Apakah Status Hak atas Tanah Menjadi Syarat Pengajuan PBG?
Peraturan perundang-undangan seperti PP 16/2021, PP 28/2025, dan UU 28/2002 yang telah diubah oleh Perppu Cipta Kerja, tidak menyebutkan secara eksplisit bahwa status hak atas tanah menjadi syarat mutlak untuk mengajukan PBG.
Namun demikian, Pasal 35 ayat (2) UU 28/2002 yang telah diubah menjelaskan bahwa seseorang dapat membangun gedung di atas tanah milik sendiri atau milik pihak lain. Dalam hal tanah tersebut bukan milik pribadi, pemilik bangunan harus membuat perjanjian tertulis dengan pemilik tanah. Perjanjian ini harus berbentuk akta autentik dan memuat hak serta kewajiban kedua belah pihak.
Lebih lanjut, Penjelasan Umum PP 16/2021 menyebutkan bahwa kejelasan status hak atas tanah menjadi syarat mutlak dalam mendirikan bangunan. Bahkan dalam praktiknya, sistem SIMBG mewajibkan pemohon untuk mengisi data terkait dokumen kepemilikan tanah saat mengajukan PBG.
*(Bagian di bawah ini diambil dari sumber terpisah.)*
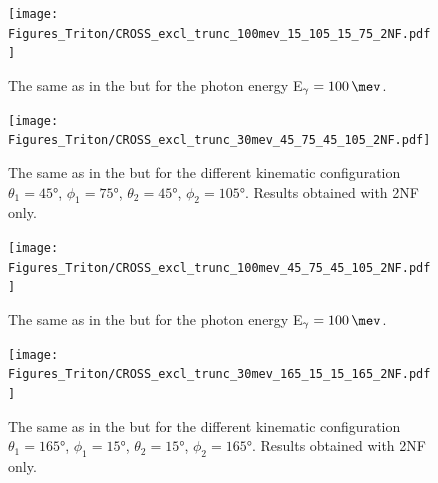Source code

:     \begin{figure}[h]
        \begin{center}
            \texttt{[image: Figures\_Triton/CROSS\_excl\_trunc\_100mev\_15\_105\_15\_75\_2NF.pdf]}
            \end{center}
            \caption{The same as in the  but for the photon energy
            E$_\gamma = \SI{100}{\mev}$.}
            \label{CROSS_Triton_EXCL_100mev_15_105_15_75}
    \end{figure}

    \begin{figure}[h]
        \begin{center}
            \texttt{[image: Figures\_Triton/CROSS\_excl\_trunc\_30mev\_45\_75\_45\_105\_2NF.pdf]}
            \end{center}
            \caption{The same as in the  but for the different kinematic
            configuration
            $\theta_1 = \ang{45}$, $\phi_1 = \ang{75}$,
            $\theta_2 = \ang{45}$, $\phi_2 = \ang{105}$.
            Results obtained with 2NF only.}
            \label{CROSS_Triton_EXCL_45_75_45_105}
    \end{figure}


    \begin{figure}[h]
        \begin{center}
            \texttt{[image: Figures\_Triton/CROSS\_excl\_trunc\_100mev\_45\_75\_45\_105\_2NF.pdf]}
            \end{center}
            \caption{The same as in the  but for the photon energy
            E$_\gamma = \SI{100}{\mev}$.}
            \label{CROSS_Triton_EXCL_100mev_45_75_45_105}
    \end{figure}

    \begin{figure}[h]
        \begin{center}
            \texttt{[image: Figures\_Triton/CROSS\_excl\_trunc\_30mev\_165\_15\_15\_165\_2NF.pdf]}
            \end{center}
            \caption{The same as in the  but for the different kinematic
            configuration
            $\theta_1 = \ang{165}$, $\phi_1 = \ang{15}$,
            $\theta_2 = \ang{15}$, $\phi_2 = \ang{165}$.
            Results obtained with 2NF only.}
            \label{CROSS_Triton_EXCL_165_15_15_165}
    \end{figure}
Dengan kata lain, secara administratif, status hak atas tanah menjadi salah satu syarat penting untuk mengajukan PBG, meskipun dalam PP 16/2021, dokumen ini lebih ditekankan sebagai syarat untuk memperoleh SBKBG (Surat Bukti Kepemilikan Bangunan Gedung) setelah mendapatkan PBG.
Mengajukan PBG Tanpa Sertifikat HGB atau HGU, Apakah Bisa?
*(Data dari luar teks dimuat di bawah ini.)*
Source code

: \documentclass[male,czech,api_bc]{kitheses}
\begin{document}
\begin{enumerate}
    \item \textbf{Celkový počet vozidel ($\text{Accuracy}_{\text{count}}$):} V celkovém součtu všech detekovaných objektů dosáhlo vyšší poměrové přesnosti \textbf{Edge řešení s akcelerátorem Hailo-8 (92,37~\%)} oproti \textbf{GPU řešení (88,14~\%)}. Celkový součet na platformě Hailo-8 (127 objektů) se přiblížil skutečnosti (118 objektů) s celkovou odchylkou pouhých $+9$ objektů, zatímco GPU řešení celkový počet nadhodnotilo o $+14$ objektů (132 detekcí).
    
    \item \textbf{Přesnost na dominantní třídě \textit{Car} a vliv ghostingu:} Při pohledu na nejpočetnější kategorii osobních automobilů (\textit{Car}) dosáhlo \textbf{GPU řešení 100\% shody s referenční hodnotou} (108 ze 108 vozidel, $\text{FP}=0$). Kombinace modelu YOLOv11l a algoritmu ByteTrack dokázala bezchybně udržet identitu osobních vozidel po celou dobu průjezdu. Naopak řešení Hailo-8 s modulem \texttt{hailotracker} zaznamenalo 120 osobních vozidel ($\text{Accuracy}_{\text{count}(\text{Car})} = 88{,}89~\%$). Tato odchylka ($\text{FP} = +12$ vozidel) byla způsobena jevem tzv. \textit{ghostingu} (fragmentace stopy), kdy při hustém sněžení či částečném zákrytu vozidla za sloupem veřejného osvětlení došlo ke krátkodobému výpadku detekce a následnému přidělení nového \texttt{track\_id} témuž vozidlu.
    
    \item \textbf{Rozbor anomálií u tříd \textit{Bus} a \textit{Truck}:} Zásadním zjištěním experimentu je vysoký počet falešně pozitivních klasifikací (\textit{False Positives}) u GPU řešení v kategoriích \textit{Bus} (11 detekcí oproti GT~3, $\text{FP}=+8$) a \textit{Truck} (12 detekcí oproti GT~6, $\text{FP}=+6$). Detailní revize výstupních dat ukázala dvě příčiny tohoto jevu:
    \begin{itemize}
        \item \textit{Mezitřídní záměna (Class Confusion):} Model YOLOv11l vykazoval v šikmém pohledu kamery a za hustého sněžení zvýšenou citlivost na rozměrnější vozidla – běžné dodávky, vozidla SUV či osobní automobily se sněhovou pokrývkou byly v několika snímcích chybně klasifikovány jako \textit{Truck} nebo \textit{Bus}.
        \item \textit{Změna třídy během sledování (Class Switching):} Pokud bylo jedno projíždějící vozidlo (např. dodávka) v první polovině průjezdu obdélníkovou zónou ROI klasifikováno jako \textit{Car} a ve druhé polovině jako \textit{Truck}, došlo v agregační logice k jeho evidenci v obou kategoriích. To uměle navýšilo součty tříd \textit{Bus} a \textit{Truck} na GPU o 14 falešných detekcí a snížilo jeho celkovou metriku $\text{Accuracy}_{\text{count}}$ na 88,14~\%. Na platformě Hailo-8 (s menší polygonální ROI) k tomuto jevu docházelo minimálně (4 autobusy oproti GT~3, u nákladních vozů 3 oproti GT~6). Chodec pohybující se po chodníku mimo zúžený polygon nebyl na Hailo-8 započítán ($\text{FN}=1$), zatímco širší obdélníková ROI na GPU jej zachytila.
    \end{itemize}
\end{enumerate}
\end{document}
Menurut Pasal 7 ayat (2) huruf a Permen PUPR 27/2018, status hak atas tanah dibuktikan dengan dokumen administratif berupa surat bukti hak atas tanah, seperti sertifikat HGB, HGU, atau hak milik lainnya.
Lalu, apakah dokumen seperti PKKPR atau SKT dapat menggantikan syarat tersebut?
Jika merujuk pada PKKPR, dokumen ini hanya menunjukkan kesesuaian rencana kegiatan dengan tata ruang. Maka, meskipun PKKPR memuat informasi penguasaan tanah, dokumen ini tidak membuktikan status kepemilikan tanah secara sah. Dengan demikian, pemohon tetap harus menyertakan sertifikat hak atas tanah saat mengajukan PBG.
Bagaimana dengan SKT? SKT (Surat Keterangan Tanah) merupakan bukti kepemilikan yang bersifat di bawah tangan. Meskipun banyak pihak menggunakan SKT sebagai dasar pendaftaran hak atas tanah, dokumen ini belum memberikan kekuatan pembuktian setara akta autentik.. Oleh karena itu, pemohon tidak bisa menggunakan SKT sebagai pengganti dokumen kepemilikan hak atas tanah untuk pengajuan PBG.
Berdasarkan alasan-alasan tersebut, kami menyarankan agar Anda mengajukan PBG setelah memperoleh sertifikat HGB atau HGU. Untuk mempercepat proses, Anda juga dapat berkonsultasi langsung dengan dinas terkait.